Required work >>
Leaving out all pictures, transcribe the lines below exactly, from the first through the line containing "The seemingly magic".

Source records >>
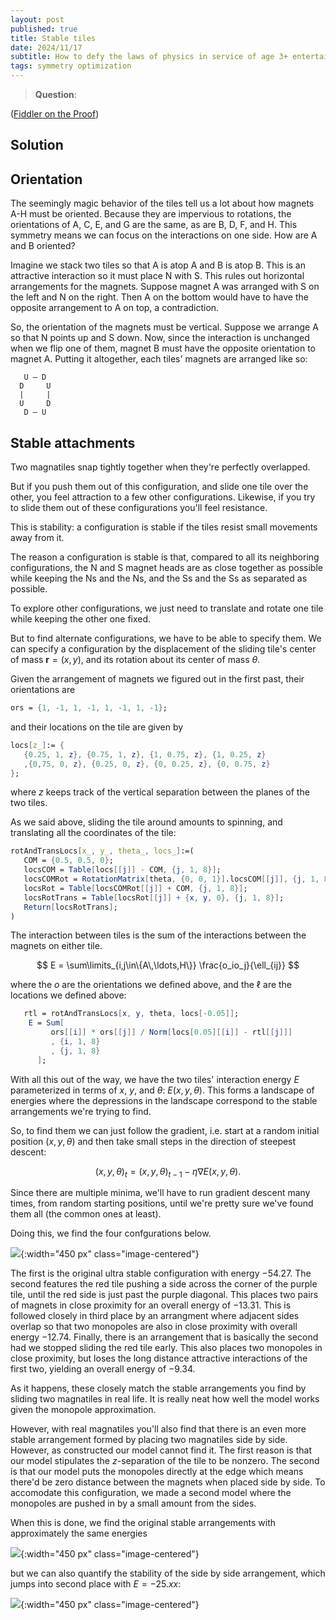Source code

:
 ```yaml
---
layout: post
published: true
title: Stable tiles
date: 2024/11/17
subtitle: How to defy the laws of physics in service of age 3+ entertainment.
tags: symmetry optimization
---
```


>**Question**: 
<!--more-->

([Fiddler on the Proof](URL))

## Solution

## Orientation

The seemingly magic behavior of the tiles tell us a lot about how magnets A-H must be oriented. Because they are impervious to rotations, the orientations of A, C, E, and G are the same, as are B, D, F, and H. This symmetry means we can focus on the interactions on one side. How are A and B oriented?

Imagine we stack two tiles so that A is atop A and B is atop B. This is an attractive interaction so it must place N with S. This rules out horizontal arrangements for the magnets. Suppose magnet A was arranged with S on the left and N on the right. Then A on the bottom would have to have the opposite arrangement to A on top, a contradiction.

So, the orientation of the magnets must be vertical. Suppose we arrange A so that N points up and S down. Now, since the interaction is unchanged when we flip one of them, magnet B must have the opposite orientation to magnet A. Putting it altogether, each tiles' magnets are arranged like so:

```
   U — D
  D     U
  |     |
  U     D
   D — U
```

## Stable attachments

Two magnatiles snap tightly together when they're perfectly overlapped.

But if you push them out of this configuration, and slide one tile over the other, you feel attraction to a few other configurations. Likewise, if you try to slide them out of these configurations you'll feel resistance.

This is stability: a configuration is stable if the tiles resist small movements away from it.

The reason a configuration is stable is that, compared to all its neighboring configurations, the N and S magnet heads are as close together as possible while keeping the Ns and the Ns, and the Ss and the Ss as separated as possible. 

To explore other configurations, we just need to translate and rotate one tile while keeping the other one fixed.

But to find alternate configurations, we have to be able to specify them. We can specify a configuration by the displacement of the sliding tile's center of mass $\mathbf{r} = \left(x,y\right)$, and its rotation about its center of mass $\theta.$

Given the arrangement of magnets we figured out in the first past, their orientations are

```mathematica
ors = {1, -1, 1, -1, 1, -1, 1, -1};
```

and their locations on the tile are given by

```mathematica
locs[z_]:= {
   {0.25, 1, z}, {0.75, 1, z}, {1, 0.75, z}, {1, 0.25, z}
   ,{0,75, 0, z}, {0.25, 0, z}, {0, 0.25, z}, {0, 0.75, z}
};
```

where $z$ keeps track of the vertical separation between the planes of the two tiles.

As we said above, sliding the tile around amounts to spinning, and translating all the coordinates of the tile:

```mathematica
rotAndTransLocs[x_, y_, theta_, locs_]:=(
   COM = {0.5, 0.5, 0};
   locsCOM = Table[locs[[j]] - COM, {j, 1, 8}];
   locsCOMRot = RotationMatrix[theta, {0, 0, 1}].locsCOM[[j]], {j, 1, 8}];
   locsRot = Table[locsCOMRot[[j]] + COM, {j, 1, 8}];
   locsRotTrans = Table[locsRot[[j]] + {x, y, 0}, {j, 1, 8}];
   Return[locsRotTrans];
)
```

The interaction between tiles is the sum of the interactions between the magnets on either tile. 

$$ E = \sum\limits_{i,j\in\{A\,\ldots,H\}} \frac{o_io_j}{\ell_{ij}} $$

where the $o$ are the orientations we defined above, and the $\ell$ are the locations we defined above:

```mathematica
   rtl = rotAndTransLocs[x, y, theta, locs[-0.05]];
    E = Sum[
         ors[[i]] * ors[[j]] / Norm[locs[0.05][[i]] - rtl[[j]]]
         , {i, 1, 8}
         , {j, 1, 8}
      ];
```

With all this out of the way, we have the two tiles' interaction energy $E$ parameterized in terms of $x$, $y$, and $\theta$: $E(x,y,\theta).$ This forms a landscape of energies where the depressions in the landscape correspond to the stable arrangements we're trying to find. 

So, to find them we can just follow the gradient, i.e. start at a random initial position $(x,y,\theta)$ and then take small steps in the direction of steepest descent:

$$
   \left(x, y, \theta\right)_t = \left(x, y, \theta\right)_{t-1} - \eta \nabla E(x, y, \theta).
$$

Since there are multiple minima, we'll have to run gradient descent many times, from random starting positions, until we're pretty sure we've found them all (the common ones at least).

Doing this, we find the four confgurations below. 

![](/img/2024-11-17-grid-no-offset.png){:width="450 px" class="image-centered"}

The first is the original ultra stable configuration with energy $-54.27$. The second features the red tile pushing a side across the corner of the purple tile, until the red side is just past the purple diagonal. This places two pairs of magnets in close proximity for an overall energy of $-13.31$. This is followed closely in third place by an arrangment where adjacent sides overlap so that two monopoles are also in close proximity with overall energy $-12.74$. Finally, there is an arrangement that is basically the second had we stopped sliding the red tile early. This also places two monopoles in close proximity, but loses the long distance attractive interactions of the first two, yielding an overall energy of $-9.34$.

As it happens, these closely match the stable arrangements you find by sliding two magnatiles in real life. It is really neat how well the model works given the monopole approximation.

However, with real magnatiles you'll also find that there is an even more stable arrangement formed by placing two magnatiles side by side. However, as constructed our model cannot find it. The first reason is that our model stipulates the $z$-separation of the tile to be nonzero. The second is that our model puts the monopoles directly at the edge which means there'd be zero distance between the magnets when placed side by side. To accomodate this configuration, we made a second model where the monopoles are pushed in by a small amount from the sides. 

When this is done, we find the original stable arrangements with approximately the same energies

![](/img/2024-11-17-grid-offset-2.png){:width="450 px" class="image-centered"}

but we can also quantify the stability of the side by side arrangement, which jumps into second place with $E = -25.xx$:

![](/img/2024-11-17-grid-offset-side.png){:width="450 px" class="image-centered"}

<br>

Reply to the exercise >>
Source code

:
 ```yaml
---
layout: post
published: true
title: Stable tiles
date: 2024/11/17
subtitle: How to defy the laws of physics in service of age 3+ entertainment.
tags: symmetry optimization
---
```


>**Question**: 
<!--more-->

([Fiddler on the Proof](URL))

## Solution

## Orientation

The seemingly magic behavior of the tiles tell us a lot about how magnets A-H must be oriented. Because they are impervious to rotations, the orientations of A, C, E, and G are the same, as are B, D, F, and H. This symmetry means we can focus on the interactions on one side. How are A and B oriented?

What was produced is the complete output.